Author John Fund was one of a number of speakers who criticized the recently initiated federalization of American elections. Fund also pointed out the security weaknesses of same-day voter registration. According to Fund, in the 2008 election in Minnesota, which included the U.S. Senate contest between Franken and Coleman, approximately 6,000 postcards that were mailed to same-day registrants were returned because they were undeliverable.

The Reverend C.L. Bryant, whose activism led to the movie Runaway Slave, which explains how entitlement programs lead to economic slavery for blacks, received numerous standing ovations during his rousing talk. In an exclusive interview with The New American Bryant discussed his next movie, Red, White and Black. When asked if his new movie will deal with voter fraud, Bryant said, “We will deal with the issue of voter fraud in its true sense then and we will relate that to what they are claiming to be voter fraud now — two totally different issues.” Bryant added, “It’s important that the true history of what has occurred is told because what you are getting now is a distortion of history.”

Numerous volunteers were given awards for accomplishments in the last year. One of them was Jan Loar, who related the incredible obstacles, some from unexpected sources, that she encountered attempting to place impartial observers in voting locations in Franklin County, Ohio. The unnecessarily complex rules for poll observers in Ohio were documented in a previous article in The New American.

When the party leadership of both the Republican and Democrat parties in her county refused to sponsor observers at the polls, she opted for the little-known provision in Ohio law that allows for observers at the polls after getting signatures of five candidates. Jan Loar obtained the necessary signatures by candidates, one from an independent candidate and the other four from Republican and Democratic candidates. According to Loar, the Republican and Democrat candidates who signed the petition were contacted by their party leaders threatening to withdraw campaign funding unless they filed formal withdrawals of their signatures, which they did about a month before voting day. She might have had time to gather replacement signatures had she been notified in a timely manner, but she wasn’t informed until three minutes after the deadline for placing observers. Loar explained:

Three minutes after 4:00 I got the call from the deputy director of board of elections saying “Sorry you can’t place observers in the polls and we don’t want to see you anywhere near the polls.”
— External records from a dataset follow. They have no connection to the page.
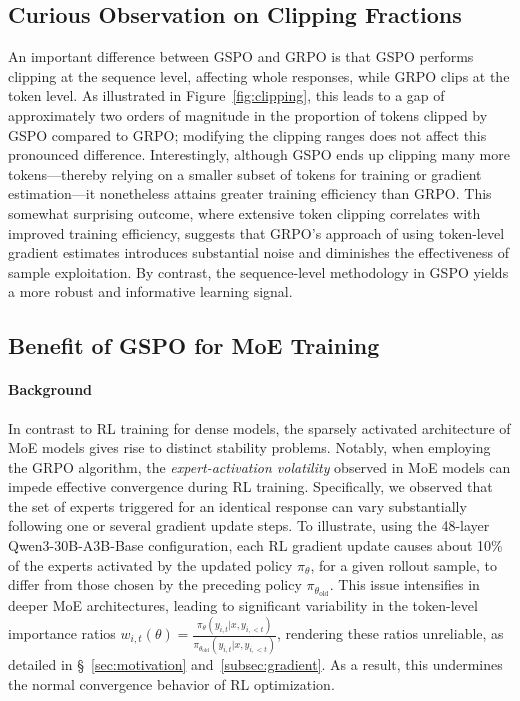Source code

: \subsection{Curious Observation on Clipping Fractions}

An important difference between GSPO and GRPO is that GSPO performs clipping at the sequence level, affecting whole responses, while GRPO clips at the token level. As illustrated in Figure~\ref{fig:clipping}, this leads to a gap of approximately two orders of magnitude in the proportion of tokens clipped by GSPO compared to GRPO; modifying the clipping ranges does not affect this pronounced difference. Interestingly, although GSPO ends up clipping many more tokens—thereby relying on a smaller subset of tokens for training or gradient estimation—it nonetheless attains greater training efficiency than GRPO. This somewhat surprising outcome, where extensive token clipping correlates with improved training efficiency, suggests that GRPO's approach of using token-level gradient estimates introduces substantial noise and diminishes the effectiveness of sample exploitation. By contrast, the sequence-level methodology in GSPO yields a more robust and informative learning signal.

\subsection{Benefit of GSPO for MoE Training}
\label{subsec:routing_replay}

\paragraph{Background}
In contrast to RL training for dense models, the sparsely activated architecture of MoE models gives rise to distinct stability problems. Notably, when employing the GRPO algorithm, the \textit{expert-activation volatility} observed in MoE models can impede effective convergence during RL training. Specifically, we observed that the set of experts triggered for an identical response can vary substantially following one or several gradient update steps. To illustrate, using the 48-layer Qwen3-30B-A3B-Base configuration, each RL gradient update causes about 10\% of the experts activated by the updated policy $\pi_{\theta}$, for a given rollout sample, to differ from those chosen by the preceding policy $\pi_{\theta_\text{old}}$.
This issue intensifies in deeper MoE architectures, leading to significant variability in the token-level importance ratios $w_{i,t}(\theta) = \frac{ \pi_{\theta} (y_{i,t} | x, y_{i,<t}) }{ \pi_{\theta_\text{old}} (y_{i,t} | x,y_{i,<t})}$, rendering these ratios unreliable, as detailed in \S~\ref{sec:motivation} and~\ref{subsec:gradient}. As a result, this undermines the normal convergence behavior of RL optimization.

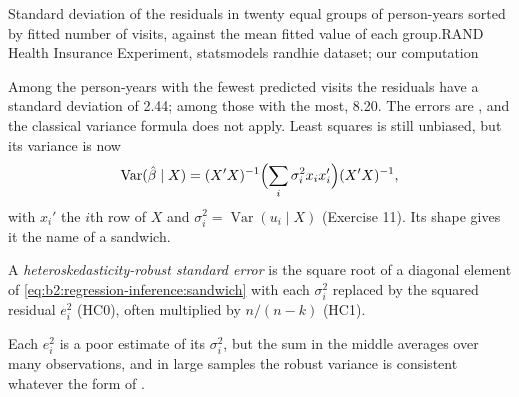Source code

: \begin{omchart}{Standard deviation of the residuals in twenty equal groups of person-years sorted by fitted number of
  visits, against the mean fitted value of each group.}{RAND Health Insurance Experiment, statsmodels randhie dataset; our
  computation}
\end{omchart}

Among the person-years with the fewest predicted visits the residuals have a standard deviation of 2.44; among those with
the most, 8.20. The errors are , and the classical variance formula does not apply. Least squares is still
unbiased, but its variance is now
\begin{equation}\label{eq:b2:regression-inference:sandwich}
\operatorname{Var}(\hat\beta \mid X) = (X'X)^{-1}\Bigl(\sum_i\sigma_i^2x_ix_i'\Bigr)(X'X)^{-1},
\end{equation}
with $x_i'$ the $i$th row of $X$ and $\sigma_i^2 = \operatorname{Var}(u_i \mid X)$ (Exercise 11). Its shape gives it the
name of a sandwich.

\begin{definition}\label{def:b2:regression-inference:robust-se}
A \emph{heteroskedasticity-robust standard error} is the square root of a
diagonal element of \eqref{eq:b2:regression-inference:sandwich} with each $\sigma_i^2$ replaced by the squared residual
$e_i^2$ (HC0), often multiplied by $n/(n - k)$ (HC1).
\end{definition}

Each $e_i^2$ is a poor estimate of its $\sigma_i^2$, but the sum in the middle averages over many observations, and in
large samples the robust variance is consistent whatever the form of .

\label{lst:b2:regression-inference:robust}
Many of the conference attendees were from Texas and were surprised to learn that the Lone Star State is not participating in the interstate cross-referencing of voter rolls. This project, started by Kansas Secretary of State Kris Kobach, currently has more than 20 states participating. These database comparisons of voter names and birthdates have identified thousands of possible duplicate voter registrations that cross state lines. The methods developed by Kobach are low cost and use existing databases. Texas attendees were encouraged to contact their state representatives in support of HB 2372 in the Texas Legislature. Attendees from other states that are not participating in this interstate cross-referencing of voter registrations were also encouraged to contact their legislators.

True the Vote’s founder and president Catherine Englebrecht summed up the purpose that brought these people to the National Summit saying, “If our elections are not truly fair, we are not truly free.”